Had a chance to hang out with World Record holder Betty Jean McHugh as she underwent a battery of tests at McGill University, the Montreal Masters Study, to find out how she has managed to run marathons so well for so long. Great genes? Yup, probably. Consistent running, yoga, weight training and hiking routine for past 35 years? Most definitely.

Here are a few things to ponder:

1) BJ, at 85, has a higher VO2 max than I do at age 51, and I qualified for the Boston Marathon (and ran it last spring) so I’m hardly a slouch.

2) BJ has 4 more pounds of muscle that I do.

3) BJ has less body fat than I do.

4) On our walks around Montreal, I didn’t want her walking any faster or I could not have kept up.

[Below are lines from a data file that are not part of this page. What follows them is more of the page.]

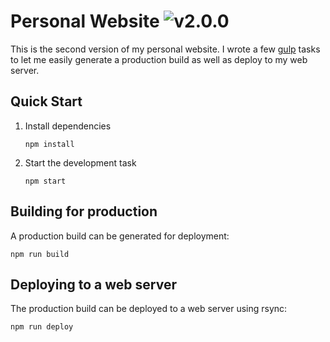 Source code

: # Personal Website ![v2.0.0](https://img.shields.io/github/package-json/v/vmroycroft/vanessaroycroft-v2.svg)
This is the second version of my personal website. I wrote a few [gulp](https://gulpjs.com/) tasks to let me easily generate a production build as well as deploy to my web server.

## Quick Start
1. Install dependencies

    ```
    npm install
    ```
2. Start the development task

    ```
    npm start
    ```

## Building for production
A production build can be generated for deployment:
```
npm run build
```

## Deploying to a web server
The production build can be deployed to a web server using rsync:
```
npm run deploy
```
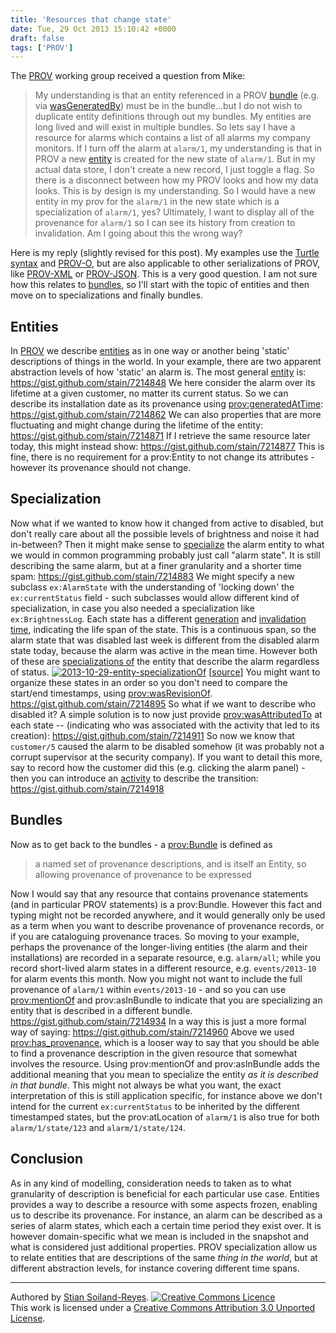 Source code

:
 ```yaml
---
title: 'Resources that change state'
date: Tue, 29 Oct 2013 15:10:42 +0000
draft: false
tags: ['PROV']
---
```


The [PROV](http://www.w3.org/TR/prov-overview/ "PROV overview") working group received a question from Mike:

> My understanding is that an entity referenced in a PROV [bundle](http://www.w3.org/TR/prov-dm/#component4 "bundle") (e.g. via [wasGeneratedBy](http://www.w3.org/TR/prov-dm/#term-Generation "generation")) must be in the bundle...but I do not wish to duplicate entity definitions through out my bundles. My entities are long lived and will exist in multiple bundles. So lets say I have a resource for alarms which contains a list of all alarms my company monitors. If I turn off the alarm at `alarm/1`, my understanding is that in PROV a new [entity](http://www.w3.org/TR/prov-dm/#term-entity "entity") is created for the new state of `alarm/1`. But in my actual data store, I don't create a new record, I just toggle a flag. So there is a disconnect between how my PROV looks and how my data looks. This is by design is my understanding. So I would have a new entity in my prov for the `alarm/1` in the new state which is a specialization of `alarm/1`, yes? Ultimately, I want to display all of the provenance for `alarm/1` so I can see its history from creation to invalidation. Am I going about this the wrong way?

Here is my reply (slightly revised for this post). My examples use the [Turtle syntax](http://www.w3.org/TR/turtle/ "Turtle, Terse RDF Triple Language") and [PROV-O](http://www.w3.org/TR/prov-o/), but are also applicable to other serializations of PROV, like [PROV-XML](http://www.w3.org/TR/prov-xml/ "PROV-XML") or [PROV-JSON](http://provenance.ecs.soton.ac.uk/prov-json/). This is a very good question. I am not sure how this relates to [bundles](http://www.w3.org/TR/prov-dm/#component4 "bundles"), so I'll start with the topic of entities and then move on to specializations and finally bundles.

Entities
--------

In [PROV](http://www.w3.org/TR/prov-primer/ "PROV primer") we describe [entities](http://www.w3.org/TR/prov-dm/#term-entity "entity") as in one way or another being 'static' descriptions of things in the world. In your example, there are two apparent abstraction levels of how 'static' an alarm is. The most general [entity](http://www.w3.org/TR/prov-o/#Entity "prov:Entity") is: https://gist.github.com/stain/7214848 We here consider the alarm over its lifetime at a given customer, no matter its current status. So we can describe its installation date as its provenance using [prov:generatedAtTime](http://www.w3.org/TR/prov-o/#generatedAtTime "prov:generatedAtTime"): https://gist.github.com/stain/7214862 We can also properties that are more fluctuating and might change during the lifetime of the entity: https://gist.github.com/stain/7214871 If I retrieve the same resource later today, this might instead show: https://gist.github.com/stain/7214877 This is fine, there is no requirement for a prov:Entity to not change its attributes - however its provenance should not change.

Specialization
--------------

Now what if we wanted to know how it changed from active to disabled, but don't really care about all the possible levels of brightness and noise it had in-between? Then it might make sense to [specialize](http://www.w3.org/TR/prov-dm/#component5 "PROV-DM: Alternate Entities") the alarm entity to what we would in common programming probably just call "alarm state". It is still describing the same alarm, but at a finer granularity and a shorter time spam: https://gist.github.com/stain/7214883 We might specify a new subclass `ex:AlarmState` with the understanding of 'locking down' the `ex:currentStatus` field - such subclasses would allow different kind of specialization, in case you also needed a specialization like `ex:BrightnessLog`. Each state has a different [generation](http://www.w3.org/TR/prov-o/#generatedAtTime "prov:generatedAtTime") and [invalidation time](http://www.w3.org/TR/prov-o/#invalidatedAtTime "prov:invalidatedAtTime"), indicating the life span of the state. This is a continuous span, so the alarm state that was disabled last week is different from the disabled alarm state today, because the alarm was active in the mean time. However both of these are [specializations of](http://www.w3.org/TR/prov-o/#specializationOf "prov:specializationOf") the entity that describe the alarm regardless of status. [![2013-10-29-entity-specializationOf](http://practicalprovenance.files.wordpress.com/2013/10/2013-10-29-entity-specializationof.png)](http://practicalprovenance.files.wordpress.com/2013/10/2013-10-29-entity-specializationof.png) \[[source](https://skydrive.live.com/view.aspx?resid=37935FEEE4DF1087%21659&app=PowerPoint)\] You might want to organize these states in an order so you don't need to compare the start/end timestamps, using [prov:wasRevisionOf](http://www.w3.org/TR/prov-o/#wasRevisionOf "prov:wasRevisionOf"). https://gist.github.com/stain/7214895 So what if we want to describe who disabled it? A simple solution is to now just provide [prov:wasAttributedTo](http://www.w3.org/TR/prov-o/#wasAttributedTo "prov:wasAttributedTo") at each state -- (indicating who was associated with the activity that led to its creation): https://gist.github.com/stain/7214911 So now we know that `customer/5` caused the alarm to be disabled somehow (it was probably not a corrupt supervisor at the security company). If you want to detail this more, say to record how the customer did this (e.g. clicking the alarm panel) - then you can introduce an [activity](http://www.w3.org/TR/prov-o/#Activity "prov:Activity") to describe the transition: https://gist.github.com/stain/7214918

Bundles
-------

Now as to get back to the bundles - a [prov:Bundle](http://www.w3.org/TR/prov-o/#Bundle "prov:Bundle") is defined as

> a named set of provenance descriptions, and is itself an Entity, so allowing provenance of provenance to be expressed

Now I would say that any resource that contains provenance statements (and in particular PROV statements) is a prov:Bundle. However this fact and typing might not be recorded anywhere, and it would generally only be used as a term when you want to describe provenance of provenance records, or if you are cataloguing provenance traces. So moving to your example, perhaps the provenance of the longer-living entities (the alarm and their installations) are recorded in a separate resource, e.g. `alarm/all`; while you record short-lived alarm states in a different resource, e.g. `events/2013-10` for alarm events this month. Now you might not want to include the full provenance of `alarm/1` within `events/2013-10` - and so you can use [prov:mentionOf](http://www.w3.org/TR/prov-links/ "PROV: Linking Across Provenance Bundles") and prov:asInBundle to indicate that you are specializing an entity that is described in a different bundle. https://gist.github.com/stain/7214934 In a way this is just a more formal way of saying: https://gist.github.com/stain/7214960 Above we used [prov:has\_provenance](http://www.w3.org/TR/prov-aq/ "PROV-AQ: Provenance Access and Query"), which is a looser way to say that you should be able to find a provenance description in the given resource that somewhat involves the resource. Using prov:mentionOf and prov:asInBundle adds the additional meaning that you mean to specialize the entity _as it is described in that bundle_. This might not always be what you want, the exact interpretation of this is still application specific, for instance above we don't intend for the current `ex:currentStatus` to be inherited by the different timestamped states, but the prov:atLocation of `alarm/1` is also true for both `alarm/1/state/123` and `alarm/1/state/124`.

Conclusion
----------

As in any kind of modelling, consideration needs to taken as to what granularity of description is beneficial for each particular use case. Entities provides a way to describe a resource with some aspects frozen, enabling us to describe its provenance. For instance, an alarm can be described as a series of alarm states, which each a certain time period they exist over. It is however domain-specific what we mean is included in the snapshot and what is considered just additional properties. PROV specialization allow us to relate entities that are descriptions of the same _thing in the world_, but at different abstraction levels, for instance covering different time spans.

* * *

Authored by [Stian Soiland-Reyes](http://orcid.org/0000-0001-9842-9718). [![Creative Commons Licence](http://i.creativecommons.org/l/by/3.0/88x31.png)](http://creativecommons.org/licenses/by/3.0/deed.en_GB)  
This work is licensed under a [Creative Commons Attribution 3.0 Unported License](http://creativecommons.org/licenses/by/3.0/deed.en_GB). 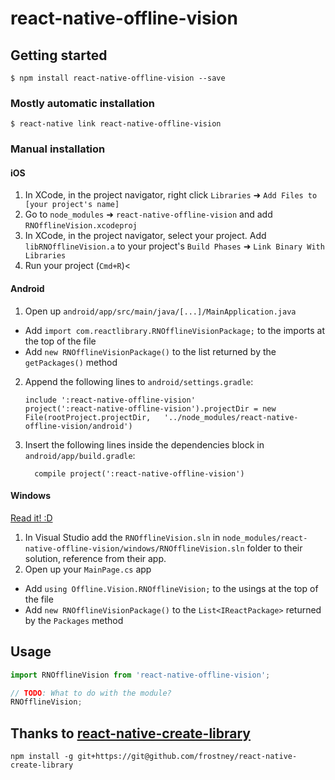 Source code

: 
# react-native-offline-vision

## Getting started

`$ npm install react-native-offline-vision --save`

### Mostly automatic installation

`$ react-native link react-native-offline-vision`

### Manual installation


#### iOS

1. In XCode, in the project navigator, right click `Libraries` ➜ `Add Files to [your project's name]`
2. Go to `node_modules` ➜ `react-native-offline-vision` and add `RNOfflineVision.xcodeproj`
3. In XCode, in the project navigator, select your project. Add `libRNOfflineVision.a` to your project's `Build Phases` ➜ `Link Binary With Libraries`
4. Run your project (`Cmd+R`)<

#### Android

1. Open up `android/app/src/main/java/[...]/MainApplication.java`
  - Add `import com.reactlibrary.RNOfflineVisionPackage;` to the imports at the top of the file
  - Add `new RNOfflineVisionPackage()` to the list returned by the `getPackages()` method
2. Append the following lines to `android/settings.gradle`:
  	```
  	include ':react-native-offline-vision'
  	project(':react-native-offline-vision').projectDir = new File(rootProject.projectDir, 	'../node_modules/react-native-offline-vision/android')
  	```
3. Insert the following lines inside the dependencies block in `android/app/build.gradle`:
  	```
      compile project(':react-native-offline-vision')
  	```

#### Windows
[Read it! :D](https://github.com/ReactWindows/react-native)

1. In Visual Studio add the `RNOfflineVision.sln` in `node_modules/react-native-offline-vision/windows/RNOfflineVision.sln` folder to their solution, reference from their app.
2. Open up your `MainPage.cs` app
  - Add `using Offline.Vision.RNOfflineVision;` to the usings at the top of the file
  - Add `new RNOfflineVisionPackage()` to the `List<IReactPackage>` returned by the `Packages` method


## Usage
```javascript
import RNOfflineVision from 'react-native-offline-vision';

// TODO: What to do with the module?
RNOfflineVision;
```
  
  
## Thanks to [react-native-create-library](https://github.com/frostney/react-native-create-library)
``` npm install -g git+https://git@github.com/frostney/react-native-create-library ```
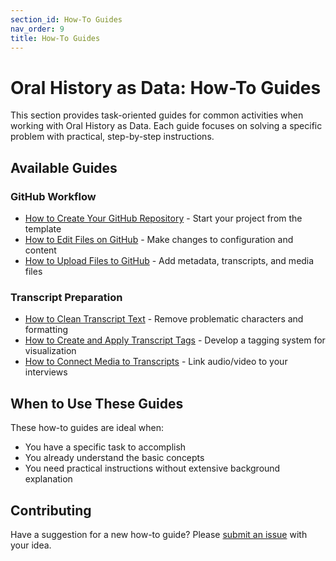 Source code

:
 ```yaml
---
section_id: How-To Guides
nav_order: 9
title: How-To Guides
---
```


# Oral History as Data: How-To Guides

This section provides task-oriented guides for common activities when working with Oral History as Data. Each guide focuses on solving a specific problem with practical, step-by-step instructions.

## Available Guides

### GitHub Workflow

- [How to Create Your GitHub Repository](create-github-repository) - Start your project from the template
- [How to Edit Files on GitHub](edit-github-files) - Make changes to configuration and content
- [How to Upload Files to GitHub](upload-files-to-github) - Add metadata, transcripts, and media files

### Transcript Preparation

- [How to Clean Transcript Text](clean-transcript-text) - Remove problematic characters and formatting
- [How to Create and Apply Transcript Tags](create-transcript-tags) - Develop a tagging system for visualization
- [How to Connect Media to Transcripts](connect-media-to-transcripts) - Link audio/video to your interviews

## When to Use These Guides

These how-to guides are ideal when:

- You have a specific task to accomplish
- You already understand the basic concepts
- You need practical instructions without extensive background explanation


## Contributing

Have a suggestion for a new how-to guide? Please [submit an issue](https://github.com/oralhistoryasdata/template/issues) with your idea.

Hey, 85 is looking pretty fabulous!

Check out BJ’s wonderful book, My Road to Rome, which takes readers from her early days growing up on a small Ontario farm, to adventures in Toronto during the 1940s, across the country to settle in Vancouver where she raised a family before taking up running at age 50 and proving that she is an incredible athletic talent. She has set world records in the marathon and ran three marathons the year she turned 83!

World-record holder in the marathon, at 85, BJ McHugh

World-record holder in the marathon, at 85, BJ McHugh — she’s on the left. That’s me on the right.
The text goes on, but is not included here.